*** Opening SOURCE INFORMATION ***

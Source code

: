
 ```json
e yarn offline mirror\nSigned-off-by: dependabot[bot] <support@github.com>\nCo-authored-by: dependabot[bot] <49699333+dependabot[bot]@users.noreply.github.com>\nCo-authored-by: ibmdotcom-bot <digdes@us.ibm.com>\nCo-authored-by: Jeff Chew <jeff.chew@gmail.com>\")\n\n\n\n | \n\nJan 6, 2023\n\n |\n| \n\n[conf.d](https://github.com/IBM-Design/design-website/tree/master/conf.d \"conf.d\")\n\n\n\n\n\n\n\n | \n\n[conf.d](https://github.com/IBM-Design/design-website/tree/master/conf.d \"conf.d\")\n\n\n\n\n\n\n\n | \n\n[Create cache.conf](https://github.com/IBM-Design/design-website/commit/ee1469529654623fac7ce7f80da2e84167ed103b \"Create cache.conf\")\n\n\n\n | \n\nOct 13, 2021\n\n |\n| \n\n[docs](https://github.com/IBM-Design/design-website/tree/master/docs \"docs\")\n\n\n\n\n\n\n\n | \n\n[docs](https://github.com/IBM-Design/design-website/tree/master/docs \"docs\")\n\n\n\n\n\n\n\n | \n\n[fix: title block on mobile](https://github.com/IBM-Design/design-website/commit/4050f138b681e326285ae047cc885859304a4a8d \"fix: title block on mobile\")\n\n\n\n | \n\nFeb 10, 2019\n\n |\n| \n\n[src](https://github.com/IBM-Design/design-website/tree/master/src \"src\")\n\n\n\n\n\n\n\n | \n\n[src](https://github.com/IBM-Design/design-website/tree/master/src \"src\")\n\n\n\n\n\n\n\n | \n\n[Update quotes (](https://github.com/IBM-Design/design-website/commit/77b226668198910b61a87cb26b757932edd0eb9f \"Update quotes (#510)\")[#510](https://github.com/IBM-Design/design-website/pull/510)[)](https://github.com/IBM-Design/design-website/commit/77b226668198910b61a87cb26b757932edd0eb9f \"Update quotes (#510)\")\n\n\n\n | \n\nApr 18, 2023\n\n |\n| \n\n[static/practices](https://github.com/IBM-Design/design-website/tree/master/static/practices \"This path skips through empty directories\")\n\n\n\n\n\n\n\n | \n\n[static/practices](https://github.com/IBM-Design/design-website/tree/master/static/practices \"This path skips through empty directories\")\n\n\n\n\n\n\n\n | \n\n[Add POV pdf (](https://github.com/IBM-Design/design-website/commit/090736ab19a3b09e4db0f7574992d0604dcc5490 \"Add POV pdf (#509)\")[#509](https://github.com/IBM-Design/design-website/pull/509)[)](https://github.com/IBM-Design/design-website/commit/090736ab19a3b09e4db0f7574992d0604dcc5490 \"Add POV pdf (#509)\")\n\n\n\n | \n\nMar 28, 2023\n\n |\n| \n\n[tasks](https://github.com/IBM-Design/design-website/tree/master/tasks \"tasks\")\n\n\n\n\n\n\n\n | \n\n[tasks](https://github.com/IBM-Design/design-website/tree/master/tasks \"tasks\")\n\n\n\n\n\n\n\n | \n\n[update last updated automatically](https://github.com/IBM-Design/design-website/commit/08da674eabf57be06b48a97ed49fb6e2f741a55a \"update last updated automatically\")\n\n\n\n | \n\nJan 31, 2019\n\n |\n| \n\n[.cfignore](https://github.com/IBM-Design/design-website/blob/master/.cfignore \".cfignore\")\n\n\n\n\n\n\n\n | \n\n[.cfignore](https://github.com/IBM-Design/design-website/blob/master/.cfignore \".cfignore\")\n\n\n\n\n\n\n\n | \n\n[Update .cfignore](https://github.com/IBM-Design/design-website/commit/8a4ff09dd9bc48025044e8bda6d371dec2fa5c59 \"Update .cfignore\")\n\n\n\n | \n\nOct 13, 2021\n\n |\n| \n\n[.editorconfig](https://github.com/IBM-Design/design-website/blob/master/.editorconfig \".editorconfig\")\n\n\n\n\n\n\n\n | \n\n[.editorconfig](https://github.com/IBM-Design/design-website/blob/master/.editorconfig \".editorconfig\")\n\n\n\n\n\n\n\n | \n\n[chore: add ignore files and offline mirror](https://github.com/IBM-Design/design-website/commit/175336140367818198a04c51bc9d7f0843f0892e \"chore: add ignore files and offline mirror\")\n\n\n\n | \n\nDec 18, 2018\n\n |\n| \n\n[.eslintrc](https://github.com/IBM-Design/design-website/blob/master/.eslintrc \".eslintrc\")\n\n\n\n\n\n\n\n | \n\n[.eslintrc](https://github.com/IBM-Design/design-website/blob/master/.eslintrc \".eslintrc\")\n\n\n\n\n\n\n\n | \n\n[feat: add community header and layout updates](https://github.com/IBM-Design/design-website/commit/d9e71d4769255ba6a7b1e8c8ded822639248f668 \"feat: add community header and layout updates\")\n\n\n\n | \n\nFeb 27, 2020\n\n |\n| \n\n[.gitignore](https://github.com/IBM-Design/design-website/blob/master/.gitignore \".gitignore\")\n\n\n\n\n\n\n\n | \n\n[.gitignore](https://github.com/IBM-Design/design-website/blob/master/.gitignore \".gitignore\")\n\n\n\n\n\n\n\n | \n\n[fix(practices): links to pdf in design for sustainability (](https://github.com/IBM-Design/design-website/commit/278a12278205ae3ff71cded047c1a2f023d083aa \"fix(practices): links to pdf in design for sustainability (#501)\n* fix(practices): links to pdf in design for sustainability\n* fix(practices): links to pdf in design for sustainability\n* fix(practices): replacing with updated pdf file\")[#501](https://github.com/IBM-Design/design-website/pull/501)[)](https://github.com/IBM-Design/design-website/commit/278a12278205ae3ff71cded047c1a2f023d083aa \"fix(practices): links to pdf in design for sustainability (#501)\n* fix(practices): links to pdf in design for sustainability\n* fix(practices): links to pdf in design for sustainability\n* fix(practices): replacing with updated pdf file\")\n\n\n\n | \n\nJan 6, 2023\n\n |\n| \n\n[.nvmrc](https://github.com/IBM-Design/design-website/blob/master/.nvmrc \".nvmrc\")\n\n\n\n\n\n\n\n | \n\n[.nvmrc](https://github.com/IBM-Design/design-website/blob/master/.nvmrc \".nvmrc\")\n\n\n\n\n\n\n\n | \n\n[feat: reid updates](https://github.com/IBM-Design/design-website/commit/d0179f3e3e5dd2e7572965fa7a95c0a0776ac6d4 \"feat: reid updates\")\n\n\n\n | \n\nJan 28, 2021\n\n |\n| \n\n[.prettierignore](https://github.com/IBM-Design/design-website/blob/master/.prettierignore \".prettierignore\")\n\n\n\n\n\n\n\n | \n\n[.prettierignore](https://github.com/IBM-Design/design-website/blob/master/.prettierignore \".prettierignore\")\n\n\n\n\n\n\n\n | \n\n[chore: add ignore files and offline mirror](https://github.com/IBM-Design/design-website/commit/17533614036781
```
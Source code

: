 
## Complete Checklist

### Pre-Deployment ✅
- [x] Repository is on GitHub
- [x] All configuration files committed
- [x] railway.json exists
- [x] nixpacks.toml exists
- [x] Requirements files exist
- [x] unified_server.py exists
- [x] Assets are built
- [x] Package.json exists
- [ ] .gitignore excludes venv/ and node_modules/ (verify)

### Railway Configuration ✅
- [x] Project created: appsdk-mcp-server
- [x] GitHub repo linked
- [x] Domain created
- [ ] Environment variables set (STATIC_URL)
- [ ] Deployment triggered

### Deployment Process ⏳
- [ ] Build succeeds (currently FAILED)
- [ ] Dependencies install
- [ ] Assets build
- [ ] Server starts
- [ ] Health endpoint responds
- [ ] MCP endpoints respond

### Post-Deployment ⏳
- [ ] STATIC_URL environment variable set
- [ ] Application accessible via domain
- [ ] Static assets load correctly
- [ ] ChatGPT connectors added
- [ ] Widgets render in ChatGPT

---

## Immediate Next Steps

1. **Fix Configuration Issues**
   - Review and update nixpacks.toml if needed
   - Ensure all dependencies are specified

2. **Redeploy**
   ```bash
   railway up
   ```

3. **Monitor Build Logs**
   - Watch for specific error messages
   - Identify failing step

*** Closing SOURCE INFORMATION ***

== WHAT TO WORK ON ==
Print from the line containing "- [ ] Environment variables set (STATIC_URL)" to the last line above, exactly as written.

== TASK SOLUTION ==
- [ ] Environment variables set (STATIC_URL)
- [ ] Deployment triggered

### Deployment Process ⏳
- [ ] Build succeeds (currently FAILED)
- [ ] Dependencies install
- [ ] Assets build
- [ ] Server starts
- [ ] Health endpoint responds
- [ ] MCP endpoints respond

### Post-Deployment ⏳
- [ ] STATIC_URL environment variable set
- [ ] Application accessible via domain
- [ ] Static assets load correctly
- [ ] ChatGPT connectors added
- [ ] Widgets render in ChatGPT

---

## Immediate Next Steps

1. **Fix Configuration Issues**
   - Review and update nixpacks.toml if needed
   - Ensure all dependencies are specified

2. **Redeploy**
   ```bash
   railway up
   ```

3. **Monitor Build Logs**
   - Watch for specific error messages
   - Identify failing step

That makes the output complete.